« Linternux » : Linux 2.0 avec le Web 2.0 comme plate-forme ?
par Didier Durand
mercredi 15 mars 2006
Le terme Linternux est une invention de mon cru (Google ne trouve aucune citation sur ce terme à ce moment).
Je veux synthétiser par ce nom la fusion entre les concepts de système d’exploitation Open Source (avec Linux comme emblème), mashups & web 2.0.
C’est à David Berlind de ZDNet qu’il faut attribuer la paternité de cette fusion.
Je parle abondamment de ces concepts depuis plusieurs mois en étant conscient (voir fin du billet) de ne pas arriver à les lier de manière cohérente.
En 2 schémas comparatifs, D. Berlind (plus efficace que moi !) crée "le chaînon manquant" en faisant le bon parallèle sur 3 couches entre le présent et le futur.
- les applications restent les mêmes (plus ou moins...). Elles sont justes logées dans le navigateur et utilisent la puissance d’AJAX et de DHTML (HTML dynamique) au lieu d’utiliser le système GUI
de l’ordinateur. Linternux n’est donc pas qu’une plate-forme technique
mais un vrai système qui rend(ra) les services fonctionnels attendus.
- Ces applications utilisent l’ensemble des API du web 2.0 (déjà abondantes !) pour rendre leurs services sous forme de mashups basiques ou de "vraies" applications structurées comme Zimbra.
Linternux est donc aussi doté d’un ensemble de services libres d’accès
à des développeurs tiers pour y créer un écosystème (prospère ?).
- elles
vont chercher la puissance de calcul, les données stockées ou des
services plus complexes à travers l’Internet avec des protocoles /
architectures comme REST ou SOAP. Internet devient le bus interne de Linternux
En outre, D. Berlind met en avant l’avantage spécifique de Linternux : un système 100% ouvert à l’innovation qui lui rappelle le papier séminal de E. Raymond, la Cathédrale et le Bazar (à lire impérativement !).
J’ai
extrait en fin de ce billet 2 passages de ce papier qui me semblent
(surtout le premier) bien refléter l’ouverture complète de Linternux :
personne n’a besoin de sélectionner (comme la communauté Linux doit le
faire pour ses distributions) les API et services inclus dans
Linternux.
Les API et les services sont tous égaux au départ, i.e.

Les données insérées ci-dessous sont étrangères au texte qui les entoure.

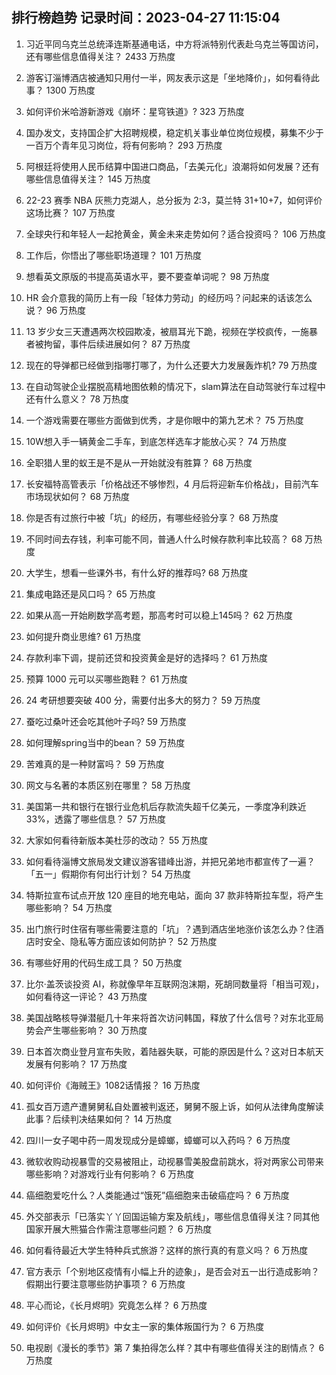 
## 排行榜趋势 记录时间：2023-04-27 11:15:04
  
  1. 习近平同乌克兰总统泽连斯基通电话，中方将派特别代表赴乌克兰等国访问，还有哪些信息值得关注？ 2433 万热度
    
  2. 游客订淄博酒店被通知只用付一半，网友表示这是「坐地降价」，如何看待此事？ 1300 万热度
    
  3. 如何评价米哈游新游戏《崩坏：星穹铁道》? 323 万热度
    
  4. 国办发文，支持国企扩大招聘规模，稳定机关事业单位岗位规模，募集不少于一百万个青年见习岗位，将有何影响？ 293 万热度
    
  5. 阿根廷将使用人民币结算中国进口商品，「去美元化」浪潮将如何发展？还有哪些信息值得关注？ 145 万热度
    
  6. 22-23 赛季 NBA 灰熊力克湖人，总分扳为 2:3，莫兰特 31+10+7，如何评价这场比赛？ 107 万热度
    
  7. 全球央行和年轻人一起抢黄金，黄金未来走势如何？适合投资吗？ 106 万热度
    
  8. 工作后，你悟出了哪些职场道理？ 101 万热度
    
  9. 想看英文原版的书提高英语水平，要不要查单词呢？ 98 万热度
    
  10. HR 会介意我的简历上有一段「轻体力劳动」的经历吗？问起来的话该怎么说？ 96 万热度
    
  11. 13 岁少女三天遭遇两次校园欺凌，被扇耳光下跪，视频在学校疯传，一施暴者被拘留，事件后续进展如何？ 87 万热度
    
  12. 现在的导弹都已经做到指哪打哪了，为什么还要大力发展轰炸机? 79 万热度
    
  13. 在自动驾驶企业摆脱高精地图依赖的情况下，slam算法在自动驾驶行车过程中还有什么意义？ 78 万热度
    
  14. 一个游戏需要在哪些方面做到优秀，才是你眼中的第九艺术？ 75 万热度
    
  15. 10W想入手一辆黄金二手车，到底怎样选车才能放心买？ 74 万热度
    
  16. 全职猎人里的蚁王是不是从一开始就没有胜算？ 68 万热度
    
  17. 长安福特高管表示「价格战还不够惨烈，4 月后将迎新车价格战」，目前汽车市场现状如何？ 68 万热度
    
  18. 你是否有过旅行中被「坑」的经历，有哪些经验分享？ 68 万热度
    
  19. 不同时间去存钱，利率可能不同，普通人什么时候存款利率比较高？ 68 万热度
    
  20. 大学生，想看一些课外书，有什么好的推荐吗? 68 万热度
    
  21. 集成电路还是风口吗？ 65 万热度
    
  22. 如果从高一开始刷数学高考题，那高考时可以稳上145吗？ 62 万热度
    
  23. 如何提升商业思维? 61 万热度
    
  24. 存款利率下调，提前还贷和投资黄金是好的选择吗？ 61 万热度
    
  25. 预算 1000 元可以买哪些跑鞋？ 61 万热度
    
  26. 24 考研想要突破 400 分，需要付出多大的努力？ 59 万热度
    
  27. 蚕吃过桑叶还会吃其他叶子吗? 59 万热度
    
  28. 如何理解spring当中的bean？ 59 万热度
    
  29. 苦难真的是一种财富吗？ 59 万热度
    
  30. 网文与名著的本质区别在哪里？ 58 万热度
    
  31. 美国第一共和银行在银行业危机后存款流失超千亿美元，一季度净利跌近 33%，透露了哪些信息？ 57 万热度
    
  32. 大家如何看待新版本美杜莎的改动？ 55 万热度
    
  33. 如何看待淄博文旅局发文建议游客错峰出游，并把兄弟地市都宣传了一遍？「五一」假期你有何出行计划？ 54 万热度
    
  34. 特斯拉宣布试点开放 120 座目的地充电站，面向 37 款非特斯拉车型，将产生哪些影响？ 54 万热度
    
  35. 出门旅行时住宿有哪些需要注意的「坑」？遇到酒店坐地涨价该怎么办？住酒店时安全、隐私等方面应该如何防护？ 52 万热度
    
  36. 有哪些好用的代码生成工具？ 50 万热度
    
  37. 比尔·盖茨谈投资 AI，称就像早年互联网泡沫期，死胡同数量将「相当可观」，如何看待这一评论？ 43 万热度
    
  38. 美国战略核导弹潜艇几十年来将首次访问韩国，释放了什么信号？对东北亚局势会产生哪些影响？ 30 万热度
    
  39. 日本首次商业登月宣布失败，着陆器失联，可能的原因是什么？这对日本航天发展有何影响？ 17 万热度
    
  40. 如何评价《海贼王》1082话情报？ 16 万热度
    
  41. 孤女百万遗产遭舅舅私自处置被判返还，舅舅不服上诉，如何从法律角度解读此事？后续判决结果如何？ 14 万热度
    
  42. 四川一女子喝中药一周发现成分是蟑螂，蟑螂可以入药吗？ 6 万热度
    
  43. 微软收购动视暴雪的交易被阻止，动视暴雪美股盘前跳水，将对两家公司带来哪些影响？对游戏行业有何影响？ 6 万热度
    
  44. 癌细胞爱吃什么？人类能通过“饿死”癌细胞来击破癌症吗？ 6 万热度
    
  45. 外交部表示「已落实丫丫回国运输方案及航线」，哪些信息值得关注？同其他国家开展大熊猫合作需注意哪些问题？ 6 万热度
    
  46. 如何看待最近大学生特种兵式旅游？这样的旅行真的有意义吗？ 6 万热度
    
  47. 官方表示「个别地区疫情有小幅上升的迹象」，是否会对五一出行造成影响？假期出行要注意哪些防护事项？ 6 万热度
    
  48. 平心而论，《长月烬明》究竟怎么样？ 6 万热度
    
  49. 如何评价《长月烬明》中女主一家的集体叛国行为？ 6 万热度
    
  50. 电视剧《漫长的季节》第 7 集拍得怎么样？其中有哪些值得关注的剧情点？ 6 万热度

accessibles par un appel interactif au-dessus du Web. La sélection
darwinienne du Web 2.0 fera le reste pour déterminer ceux qui doivent
survivre !
Dion Hinchliffe a construit
sur cette première vision de D. Berlind pour fournir un schéma plus
complexe qui met en place les interactions entre les couches internes
de Linternux.
Elles mettent en lumière la complexité naissante de Linternux : quand on voit les interdépendances, on peut s’inquiéter de la fiabilité !
Mais, finalement, ce sont quand même les immenses progrès dans ce domaine de ces dernières années qui permettent d’oser envisager puis publier de telles visions. Tout n’est pas à 100% parfait aujourd’hui, il faut juste laisser encore un peu de temps au temps !
PS : extraits de la Cathédrale & Le Bazar
extrait 1
"Le
style de développement de Linus Torvalds - distribuez vite et souvent,
déléguez tout ce que vous pouvez déléguer, soyez ouvert jusqu’à la
promiscuité - est venu comme une surprise. À l’opposé de la
construction de cathédrales, silencieuse et pleine de vénération, la
communauté Linux paraissait plutôt ressembler à un bazar, grouillant de
rituels et d’approches différentes (très justement symbolisé par les
sites d’archives de Linux, qui acceptaient des contributions de n’importe qui) à partir duquel un système stable et cohérent ne pourrait apparemment émerger que par une succession de miracles."
extrait 2
"Linus cherchait directement à maximiser le nombre de personnes-heures jetées dans la bataille du débogage et du développement, au prix éventuel d’une certaine instabilité dans le code et de l’extinction de sa base d’utilisateurs si un quelconque bogue sérieux se révélait insurmontable. Linus se comportait comme s’il croyait en quelque chose comme :
8. Étant donné un ensemble de bêta-testeurs et de co-développeurs suffisamment grand, chaque problème sera rapidement isolé, et sa solution semblera évidente à quelqu’un."